Deep Tide TechFlow News, April 12, According to Decrypt, StarkWare researcher Avihu Mordechai Levy recently published a paper proposing a transaction scheme called “Quantum-Safe Bitcoin (QSB)” that can enable Bitcoin transactions to resist quantum computing attacks without modifying the Bitcoin protocol, soft forks, or network upgrades.

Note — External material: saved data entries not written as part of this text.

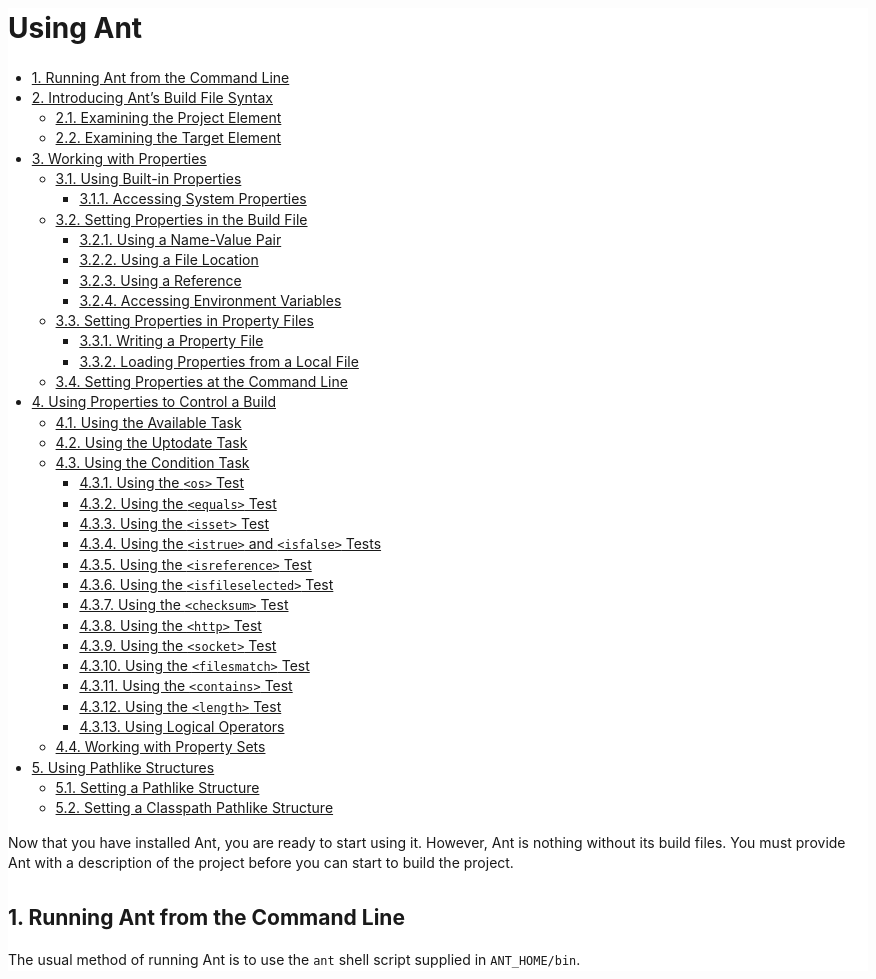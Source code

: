 # Using Ant



- [1. Running Ant from the Command Line](#1-running-ant-from-the-command-line)
- [2. Introducing Ant’s Build File Syntax](#2-introducing-ants-build-file-syntax)
  - [2.1. Examining the Project Element](#21-examining-the-project-element)
  - [2.2. Examining the Target Element](#22-examining-the-target-element)
- [3. Working with Properties](#3-working-with-properties)
  - [3.1. Using Built-in Properties](#31-using-built-in-properties)
    - [3.1.1. Accessing System Properties](#311-accessing-system-properties)
  - [3.2. Setting Properties in the Build File](#32-setting-properties-in-the-build-file)
    - [3.2.1. Using a Name-Value Pair](#321-using-a-name-value-pair)
    - [3.2.2. Using a File Location](#322-using-a-file-location)
    - [3.2.3. Using a Reference](#323-using-a-reference)
    - [3.2.4. Accessing Environment Variables](#324-accessing-environment-variables)
  - [3.3. Setting Properties in Property Files](#33-setting-properties-in-property-files)
    - [3.3.1. Writing a Property File](#331-writing-a-property-file)
    - [3.3.2. Loading Properties from a Local File](#332-loading-properties-from-a-local-file)
  - [3.4. Setting Properties at the Command Line](#34-setting-properties-at-the-command-line)
- [4. Using Properties to Control a Build](#4-using-properties-to-control-a-build)
  - [4.1. Using the Available Task](#41-using-the-available-task)
  - [4.2. Using the Uptodate Task](#42-using-the-uptodate-task)
  - [4.3. Using the Condition Task](#43-using-the-condition-task)
    - [4.3.1. Using the `<os>` Test](#431-using-the-os-test)
    - [4.3.2. Using the `<equals>` Test](#432-using-the-equals-test)
    - [4.3.3. Using the `<isset>` Test](#433-using-the-isset-test)
    - [4.3.4. Using the `<istrue>` and `<isfalse>` Tests](#434-using-the-istrue-and-isfalse-tests)
    - [4.3.5. Using the `<isreference>` Test](#435-using-the-isreference-test)
    - [4.3.6. Using the `<isfileselected>` Test](#436-using-the-isfileselected-test)
    - [4.3.7. Using the `<checksum>` Test](#437-using-the-checksum-test)
    - [4.3.8. Using the `<http>` Test](#438-using-the-http-test)
    - [4.3.9. Using the `<socket>` Test](#439-using-the-socket-test)
    - [4.3.10. Using the `<filesmatch>` Test](#4310-using-the-filesmatch-test)
    - [4.3.11. Using the `<contains>` Test](#4311-using-the-contains-test)
    - [4.3.12. Using the `<length>` Test](#4312-using-the-length-test)
    - [4.3.13. Using Logical Operators](#4313-using-logical-operators)
  - [4.4. Working with Property Sets](#44-working-with-property-sets)
- [5. Using Pathlike Structures](#5-using-pathlike-structures)
  - [5.1. Setting a Pathlike Structure](#51-setting-a-pathlike-structure)
  - [5.2. Setting a Classpath Pathlike Structure](#52-setting-a-classpath-pathlike-structure)



Now that you have installed Ant, you are ready to start using it. However, Ant is nothing without its build files. You must provide Ant with a description of the project before you can start to build the project.

## 1. Running Ant from the Command Line

The usual method of running Ant is to use the `ant` shell script supplied in `ANT_HOME/bin`.
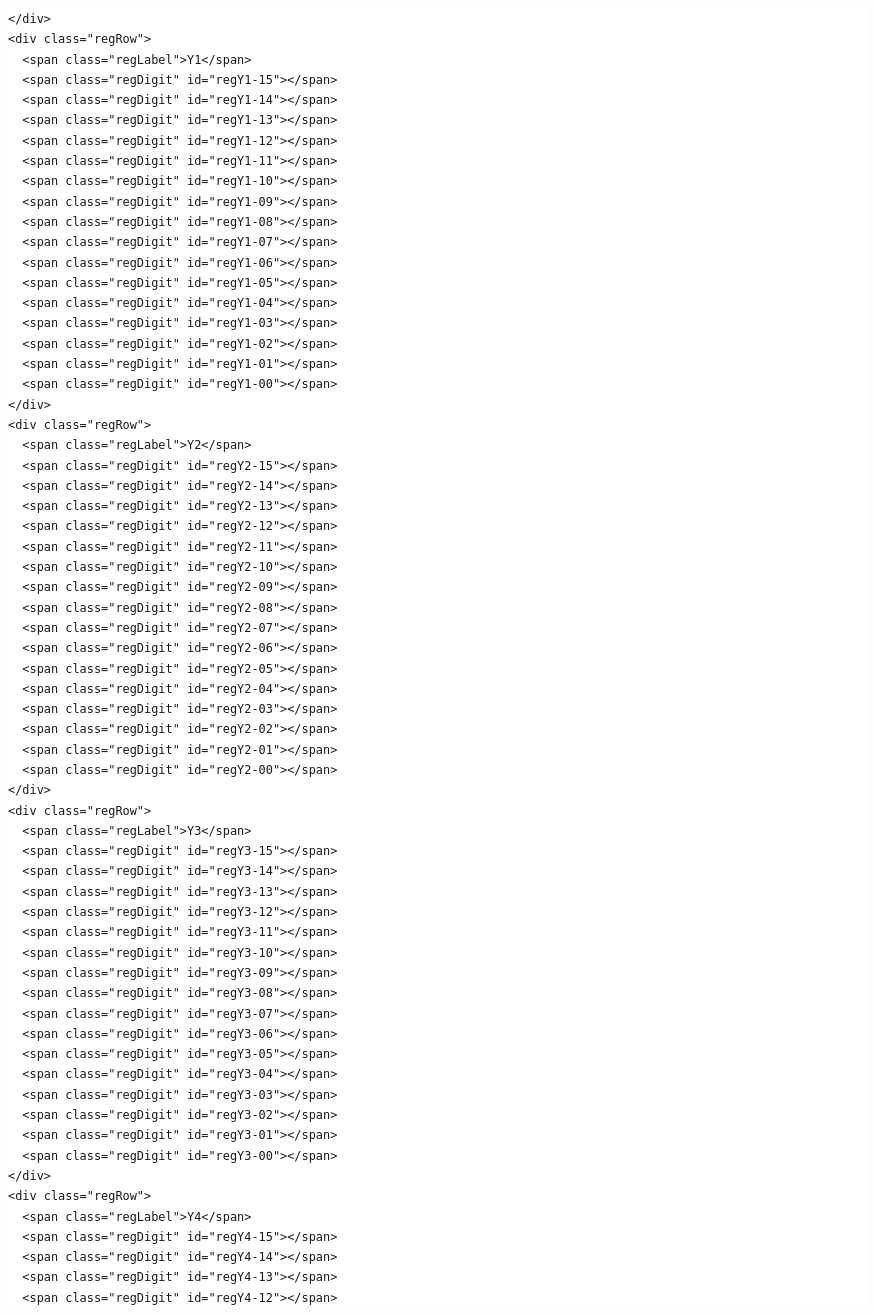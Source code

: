   	</div>
  	<div class="regRow">
  	  <span class="regLabel">Y1</span>
  	  <span class="regDigit" id="regY1-15"></span>
  	  <span class="regDigit" id="regY1-14"></span>
  	  <span class="regDigit" id="regY1-13"></span>
  	  <span class="regDigit" id="regY1-12"></span>
  	  <span class="regDigit" id="regY1-11"></span>
  	  <span class="regDigit" id="regY1-10"></span>
  	  <span class="regDigit" id="regY1-09"></span>
  	  <span class="regDigit" id="regY1-08"></span>
  	  <span class="regDigit" id="regY1-07"></span>
  	  <span class="regDigit" id="regY1-06"></span>
  	  <span class="regDigit" id="regY1-05"></span>
  	  <span class="regDigit" id="regY1-04"></span>
  	  <span class="regDigit" id="regY1-03"></span>
  	  <span class="regDigit" id="regY1-02"></span>
  	  <span class="regDigit" id="regY1-01"></span>
  	  <span class="regDigit" id="regY1-00"></span>
  	</div>
  	<div class="regRow">
  	  <span class="regLabel">Y2</span>
  	  <span class="regDigit" id="regY2-15"></span>
  	  <span class="regDigit" id="regY2-14"></span>
  	  <span class="regDigit" id="regY2-13"></span>
  	  <span class="regDigit" id="regY2-12"></span>
  	  <span class="regDigit" id="regY2-11"></span>
  	  <span class="regDigit" id="regY2-10"></span>
  	  <span class="regDigit" id="regY2-09"></span>
  	  <span class="regDigit" id="regY2-08"></span>
  	  <span class="regDigit" id="regY2-07"></span>
  	  <span class="regDigit" id="regY2-06"></span>
  	  <span class="regDigit" id="regY2-05"></span>
  	  <span class="regDigit" id="regY2-04"></span>
  	  <span class="regDigit" id="regY2-03"></span>
  	  <span class="regDigit" id="regY2-02"></span>
  	  <span class="regDigit" id="regY2-01"></span>
  	  <span class="regDigit" id="regY2-00"></span>
  	</div>
  	<div class="regRow">
  	  <span class="regLabel">Y3</span>
  	  <span class="regDigit" id="regY3-15"></span>
  	  <span class="regDigit" id="regY3-14"></span>
  	  <span class="regDigit" id="regY3-13"></span>
  	  <span class="regDigit" id="regY3-12"></span>
  	  <span class="regDigit" id="regY3-11"></span>
  	  <span class="regDigit" id="regY3-10"></span>
  	  <span class="regDigit" id="regY3-09"></span>
  	  <span class="regDigit" id="regY3-08"></span>
  	  <span class="regDigit" id="regY3-07"></span>
  	  <span class="regDigit" id="regY3-06"></span>
  	  <span class="regDigit" id="regY3-05"></span>
  	  <span class="regDigit" id="regY3-04"></span>
  	  <span class="regDigit" id="regY3-03"></span>
  	  <span class="regDigit" id="regY3-02"></span>
  	  <span class="regDigit" id="regY3-01"></span>
  	  <span class="regDigit" id="regY3-00"></span>
  	</div>
  	<div class="regRow">
  	  <span class="regLabel">Y4</span>
  	  <span class="regDigit" id="regY4-15"></span>
  	  <span class="regDigit" id="regY4-14"></span>
  	  <span class="regDigit" id="regY4-13"></span>
  	  <span class="regDigit" id="regY4-12"></span>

The scheme replaces the existing elliptic curve signatures (ECDSA) with hash-based cryptography and Lamport signatures, which are believed to withstand attacks from quantum computers running Shor’s algorithm. The core of the scheme is an off-chain cryptographic puzzle that must be solved before broadcasting the transaction. The paper estimates that finding a valid solution requires approximately 70 trillion attempts but can be completed with consumer-grade hardware like GPUs at a cost of a few hundred dollars, with the computational results submitted to the network along with the transaction. Additionally, the scheme introduces a “transaction pinning” mechanism, requiring any attacker attempting to tamper with the transaction to redo the puzzle.
Levy admits that the scheme has several limitations: the off-chain computation costs and on-chain transaction size are both difficult to meet Bitcoin’s target throughput; the transaction creation process is more complex than standard operations and may be considered non-standard, requiring direct submission to mining pools rather than broadcasting through the public mempool; meanwhile, Grover’s algorithm can still provide quadratic speedup for quantum attackers. Levy positions this scheme as a “last resort” rather than a scalable, permanent solution, emphasizing the ongoing need for protocol-layer research and implementation of more comprehensive quantum-resistant solutions.
Currently, the quantum threat to Bitcoin remains theoretical, but companies like Google and Cloudflare have begun preparations and set a target to complete quantum migration by 2029.